KenCast aims to protect critical data during costly storms

The Dish

As a new tropical disturbance looms in the Caribbean this week during one of the most active hurricane seasons on record, airplanes and satellites are helping improve tropical storm forecasting. 

The National Oceanic and Atmospheric Administration (NOAA) has counted 20 major weather and climate events in the United States so far this year, each costing about $1 billion in damages. 

Since NOAA began tracking severe weather events in 1980, damage from the 396 tracked events is approximately $2.8 trillion, according to the agency’s website. 

But critical weather data obtained by satellites or other means must be protected, particularly when traveling through a challenging environment such as a hurricane while being transmitted, Henrik Axelsson, chief executive at content delivery solutions provider KenCast, tells Connectivity Business News in this episode of “The Dish” podcast. 

KenCast works on NOAA’s Hurricane Hunters program, which uses aircraft traveling through a storm to collect weather information in tandem with satellite data, Axelsson tells CBN

“It’s quite challenging, as we’re literally on an airplane flying through a hurricane down to the ground, and there’s a lot of signal interruption,” Axelsson says. 

For the program, NOAA’s weather monitoring aircraft are integrated with Norwalk, Conn.-based KenCast’s Fazzt Forward Error Correction (Fazzt FEC) digital delivery system, which is designed to protect mission-critical satellite and terrestrial data, even during network outages, Axelsson says. 

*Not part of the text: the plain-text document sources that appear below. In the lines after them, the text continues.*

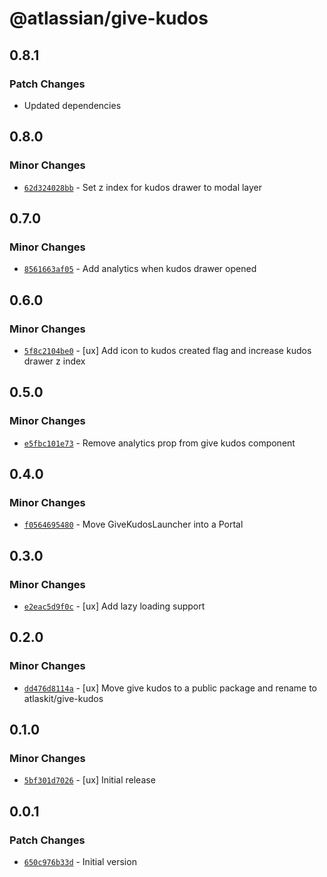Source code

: # @atlassian/give-kudos

## 0.8.1

### Patch Changes

- Updated dependencies

## 0.8.0

### Minor Changes

- [`62d324028bb`](https://bitbucket.org/atlassian/atlassian-frontend/commits/62d324028bb) - Set z index for kudos drawer to modal layer

## 0.7.0

### Minor Changes

- [`8561663af05`](https://bitbucket.org/atlassian/atlassian-frontend/commits/8561663af05) - Add analytics when kudos drawer opened

## 0.6.0

### Minor Changes

- [`5f8c2104be0`](https://bitbucket.org/atlassian/atlassian-frontend/commits/5f8c2104be0) - [ux] Add icon to kudos created flag and increase kudos drawer z index

## 0.5.0

### Minor Changes

- [`e5fbc101e73`](https://bitbucket.org/atlassian/atlassian-frontend/commits/e5fbc101e73) - Remove analytics prop from give kudos component

## 0.4.0

### Minor Changes

- [`f0564695480`](https://bitbucket.org/atlassian/atlassian-frontend/commits/f0564695480) - Move GiveKudosLauncher into a Portal

## 0.3.0

### Minor Changes

- [`e2eac5d9f0c`](https://bitbucket.org/atlassian/atlassian-frontend/commits/e2eac5d9f0c) - [ux] Add lazy loading support

## 0.2.0

### Minor Changes

- [`dd476d8114a`](https://bitbucket.org/atlassian/atlassian-frontend/commits/dd476d8114a) - [ux] Move give kudos to a public package and rename to atlaskit/give-kudos

## 0.1.0

### Minor Changes

- [`5bf301d7026`](https://bitbucket.org/atlassian/atlassian-frontend/commits/5bf301d7026) - [ux] Initial release

## 0.0.1

### Patch Changes

- [`650c976b33d`](https://bitbucket.org/atlassian/atlassian-frontend/commits/650c976b33d) - Initial version
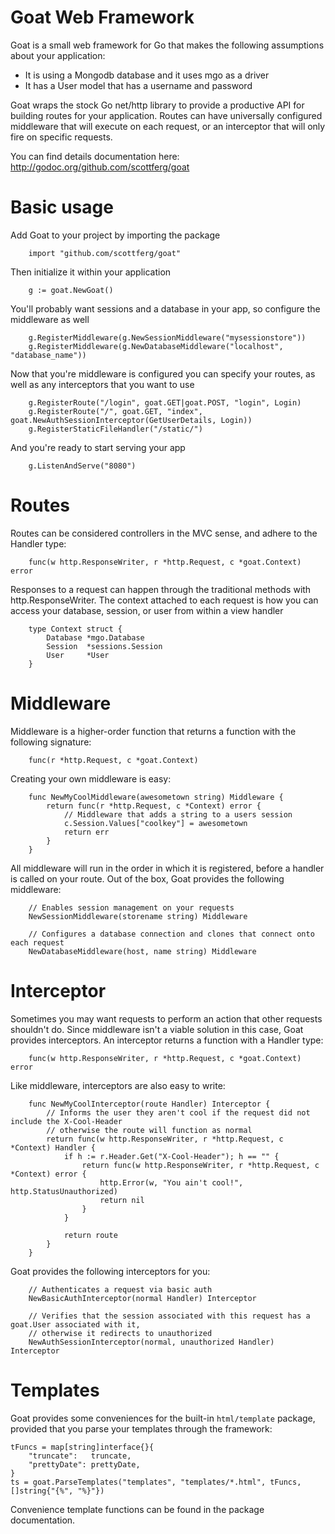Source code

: Goat Web Framework
==================

Goat is a small web framework for Go that makes the following assumptions about your application:

* It is using a Mongodb database and it uses mgo as a driver
* It has a User model that has a username and password

Goat wraps the stock Go net/http library to provide a productive API for building routes for your application.
Routes can have universally configured middleware that will execute on each request, or an interceptor
that will only fire on specific requests.

You can find details documentation here: http://godoc.org/github.com/scottferg/goat

# Basic usage

Add Goat to your project by importing the package

        import "github.com/scottferg/goat"

Then initialize it within your application

        g := goat.NewGoat()

You'll probably want sessions and a database in your app, so configure the middleware as well

        g.RegisterMiddleware(g.NewSessionMiddleware("mysessionstore"))
	    g.RegisterMiddleware(g.NewDatabaseMiddleware("localhost", "database_name"))

Now that you're middleware is configured you can specify your routes, as well as any interceptors that you
want to use

        g.RegisterRoute("/login", goat.GET|goat.POST, "login", Login)
        g.RegisterRoute("/", goat.GET, "index", goat.NewAuthSessionInterceptor(GetUserDetails, Login))
        g.RegisterStaticFileHandler("/static/")

And you're ready to start serving your app

        g.ListenAndServe("8080")

# Routes

Routes can be considered controllers in the MVC sense, and adhere to the Handler type:

        func(w http.ResponseWriter, r *http.Request, c *goat.Context) error

Responses to a request can happen through the traditional methods with http.ResponseWriter. The context attached to each 
request is how you can access your database, session, or user from within a view handler

        type Context struct {
            Database *mgo.Database
            Session  *sessions.Session
            User     *User
        }

# Middleware

Middleware is a higher-order function that returns a function with the following signature:

        func(r *http.Request, c *goat.Context)

Creating your own middleware is easy:

        func NewMyCoolMiddleware(awesometown string) Middleware {
            return func(r *http.Request, c *Context) error {
                // Middleware that adds a string to a users session
                c.Session.Values["coolkey"] = awesometown
                return err
            }
        }

All middleware will run in the order in which it is registered, before a handler is called on your route.
Out of the box, Goat provides the following middleware:

        // Enables session management on your requests
        NewSessionMiddleware(storename string) Middleware

        // Configures a database connection and clones that connect onto each request
        NewDatabaseMiddleware(host, name string) Middleware

# Interceptor

Sometimes you may want requests to perform an action that other requests shouldn't do. Since middleware isn't a
viable solution in this case, Goat provides interceptors. An interceptor returns a function with a Handler
type:

        func(w http.ResponseWriter, r *http.Request, c *goat.Context) error

Like middleware, interceptors are also easy to write:

        func NewMyCoolInterceptor(route Handler) Interceptor {
            // Informs the user they aren't cool if the request did not include the X-Cool-Header
            // otherwise the route will function as normal
            return func(w http.ResponseWriter, r *http.Request, c *Context) Handler {
                if h := r.Header.Get("X-Cool-Header"); h == "" {
                    return func(w http.ResponseWriter, r *http.Request, c *Context) error {
                        http.Error(w, "You ain't cool!", http.StatusUnauthorized)
                        return nil
                    }
                }

                return route
            }
        }

Goat provides the following interceptors for you:

        // Authenticates a request via basic auth
        NewBasicAuthInterceptor(normal Handler) Interceptor

        // Verifies that the session associated with this request has a goat.User associated with it,
        // otherwise it redirects to unauthorized
        NewAuthSessionInterceptor(normal, unauthorized Handler) Interceptor

# Templates

Goat provides some conveniences for the built-in `html/template` package, provided that you
parse your templates through the framework:

	tFuncs = map[string]interface{}{
		"truncate":   truncate,
		"prettyDate": prettyDate,
	}
	ts = goat.ParseTemplates("templates", "templates/*.html", tFuncs, []string{"{%", "%}"})

Convenience template functions can be found in the package documentation.

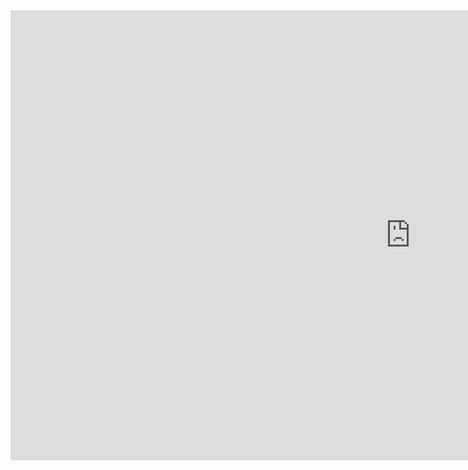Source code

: <iframe frameborder="0" allowFullScreen="true" width="1280" height="720" top="0" left="0" src="https://app.powerbi.com/view?r=eyJrIjoiZjI2NWI0NzMtNzc3MC00M2ZjLTkyNmQtOTQzMzhkMDYwZjM2IiwidCI6IjQxMWFjYjNhLWRhNDQtNDNiNC05ZmZkLTU2ZDBkNzNlMWE4ZCIsImMiOjZ9"></iframe>
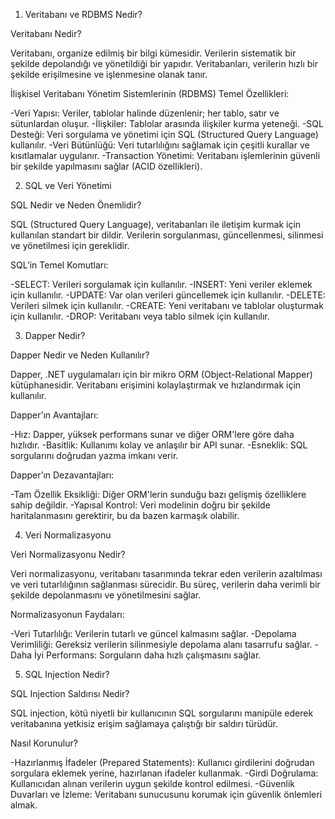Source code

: 1. Veritabanı ve RDBMS Nedir?

Veritabanı Nedir?

Veritabanı, organize edilmiş bir bilgi kümesidir. Verilerin sistematik bir şekilde depolandığı ve yönetildiği bir yapıdır. Veritabanları, verilerin hızlı bir şekilde erişilmesine ve işlenmesine olanak tanır.

İlişkisel Veritabanı Yönetim Sistemlerinin (RDBMS) Temel Özellikleri:

-Veri Yapısı: Veriler, tablolar halinde düzenlenir; her tablo, satır ve sütunlardan oluşur.
-İlişkiler: Tablolar arasında ilişkiler kurma yeteneği.
-SQL Desteği: Veri sorgulama ve yönetimi için SQL (Structured Query Language) kullanılır.
-Veri Bütünlüğü: Veri tutarlılığını sağlamak için çeşitli kurallar ve kısıtlamalar uygulanır.
-Transaction Yönetimi: Veritabanı işlemlerinin güvenli bir şekilde yapılmasını sağlar (ACID özellikleri).

2. SQL ve Veri Yönetimi

SQL Nedir ve Neden Önemlidir?

SQL (Structured Query Language), veritabanları ile iletişim kurmak için kullanılan standart bir dildir. Verilerin sorgulanması, güncellenmesi, silinmesi ve yönetilmesi için gereklidir.

SQL’in Temel Komutları:

-SELECT: Verileri sorgulamak için kullanılır.
-INSERT: Yeni veriler eklemek için kullanılır.
-UPDATE: Var olan verileri güncellemek için kullanılır.
-DELETE: Verileri silmek için kullanılır.
-CREATE: Yeni veritabanı ve tablolar oluşturmak için kullanılır.
-DROP: Veritabanı veya tablo silmek için kullanılır.

3. Dapper Nedir?

Dapper Nedir ve Neden Kullanılır?

Dapper, .NET uygulamaları için bir mikro ORM (Object-Relational Mapper) kütüphanesidir. Veritabanı erişimini kolaylaştırmak ve hızlandırmak için kullanılır.

Dapper’ın Avantajları:

-Hız: Dapper, yüksek performans sunar ve diğer ORM'lere göre daha hızlıdır.
-Basitlik: Kullanımı kolay ve anlaşılır bir API sunar.
-Esneklik: SQL sorgularını doğrudan yazma imkanı verir.

Dapper’ın Dezavantajları:

-Tam Özellik Eksikliği: Diğer ORM'lerin sunduğu bazı gelişmiş özelliklere sahip değildir.
-Yapısal Kontrol: Veri modelinin doğru bir şekilde haritalanmasını gerektirir, bu da bazen karmaşık olabilir.

4. Veri Normalizasyonu

Veri Normalizasyonu Nedir?

Veri normalizasyonu, veritabanı tasarımında tekrar eden verilerin azaltılması ve veri tutarlılığının sağlanması sürecidir. Bu süreç, verilerin daha verimli bir şekilde depolanmasını ve yönetilmesini sağlar.

Normalizasyonun Faydaları:

-Veri Tutarlılığı: Verilerin tutarlı ve güncel kalmasını sağlar.
-Depolama Verimliliği: Gereksiz verilerin silinmesiyle depolama alanı tasarrufu sağlar.
-Daha İyi Performans: Sorguların daha hızlı çalışmasını sağlar.

5. SQL Injection Nedir?

SQL Injection Saldırısı Nedir?

SQL injection, kötü niyetli bir kullanıcının SQL sorgularını manipüle ederek veritabanına yetkisiz erişim sağlamaya çalıştığı bir saldırı türüdür.

Nasıl Korunulur?

-Hazırlanmış İfadeler (Prepared Statements): Kullanıcı girdilerini doğrudan sorgulara eklemek yerine, hazırlanan ifadeler kullanmak.
-Girdi Doğrulama: Kullanıcıdan alınan verilerin uygun şekilde kontrol edilmesi.
-Güvenlik Duvarları ve İzleme: Veritabanı sunucusunu korumak için güvenlik önlemleri almak.
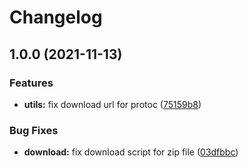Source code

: # Changelog

## 1.0.0 (2021-11-13)


### Features

* **utils:** fix download url for protoc ([75159b8](https://www.github.com/nissy-dev/asdf-protoc/commit/75159b824b53528d6e2a438a5be6484fa26dc81d))


### Bug Fixes

* **download:** fix download script for zip file ([03dfbbc](https://www.github.com/nissy-dev/asdf-protoc/commit/03dfbbc6e4948a099429cab1845ff0820c64690b))
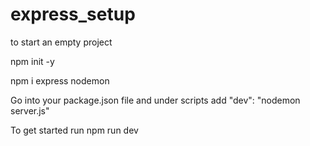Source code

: # express_setup

to start an empty project

npm init -y

npm i express nodemon

Go into your package.json file and under scripts add
"dev": "nodemon server.js"

To get started run
npm run dev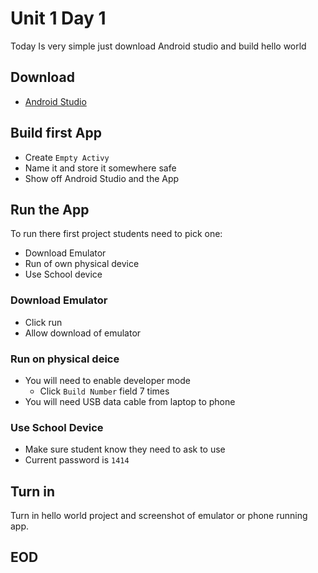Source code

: # Unit 1 Day 1
Today Is very simple just download Android studio and build hello world

## Download
- [Android Studio](https://developer.android.com/studio)

## Build first App
- Create `Empty Activy`
- Name it and store it somewhere safe
- Show off Android Studio and the App

## Run the App
To run there first project students need to pick one: 
- Download Emulator 
- Run of own physical device
- Use School device

### Download Emulator
- Click run
- Allow download of emulator

### Run on physical deice
- You will need to enable developer mode
  - Click `Build Number` field 7 times
- You will need USB data cable from laptop to phone


### Use School Device 
- Make sure student know they need to ask to use
- Current password is `1414`

## Turn in
Turn in hello world project and screenshot of emulator or phone running app. 

## EOD
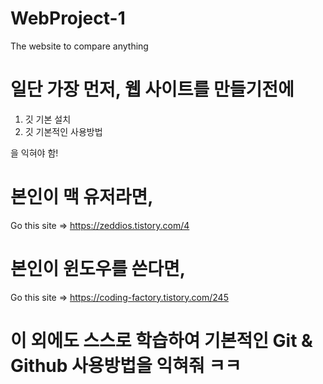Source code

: # WebProject-1
The website to compare anything 

# 일단 가장 먼저, 웹 사이트를 만들기전에

1. 깃 기본 설치
2. 깃 기본적인 사용방법

을 익혀야 함!

# 본인이 맥 유저라면,

Go this site => https://zeddios.tistory.com/4

# 본인이 윈도우를 쓴다면,

Go this site => https://coding-factory.tistory.com/245

# 이 외에도 스스로 학습하여 기본적인 Git & Github 사용방법을 익혀줘 ㅋㅋ

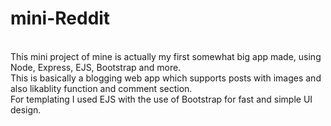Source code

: # mini-Reddit

<br />
This mini project of mine is actually my first somewhat big app made, using Node, Express, EJS, Bootstrap and more.
<br />
This is basically a blogging web app which supports posts with images and also likablity function and comment section.
<br />
For templating I used EJS with the use of Bootstrap for fast and simple UI design.
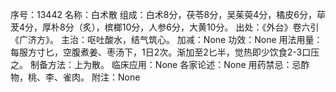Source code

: 序号：13442
名称：白术散
组成：白术8分，茯苓8分，吴茱萸4分，橘皮6分，荜茇4分，厚朴8分（炙），槟榔10分，人参6分，大黄10分。
出处：《外台》卷六引《广济方》。
主治：呕吐酸水，结气筑心。
加减：None
功效：None
用法用量：每服方寸匕，空腹煮姜、枣汤下，1日2次。渐加至2匕半，觉热即少饮食2-3口压之。
制备方法：上为散。
临床应用：None
各家论述：None
用药禁忌：忌酢物，桃、李、雀肉。
附注：None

“This use case is almost a perfect poster child for our solution,” Axelsson says, adding that Fazzt took about 30 years to refine.
Fazzt can be used for satellite and terrestrial data and for applications outside of weather monitoring such as automotive and maritime, but Earth observation has seen a pickup in demand, he says. 

“I think in the last five years, we’ve seen a shift with data centers providing connectivity solutions partnering [with] satellite companies,” Axelsson says. “It just provides a lower barrier to entry for a lot of people, when they have one entity they can work with to provide the satellite connectivity and compute [the data] at the same time.”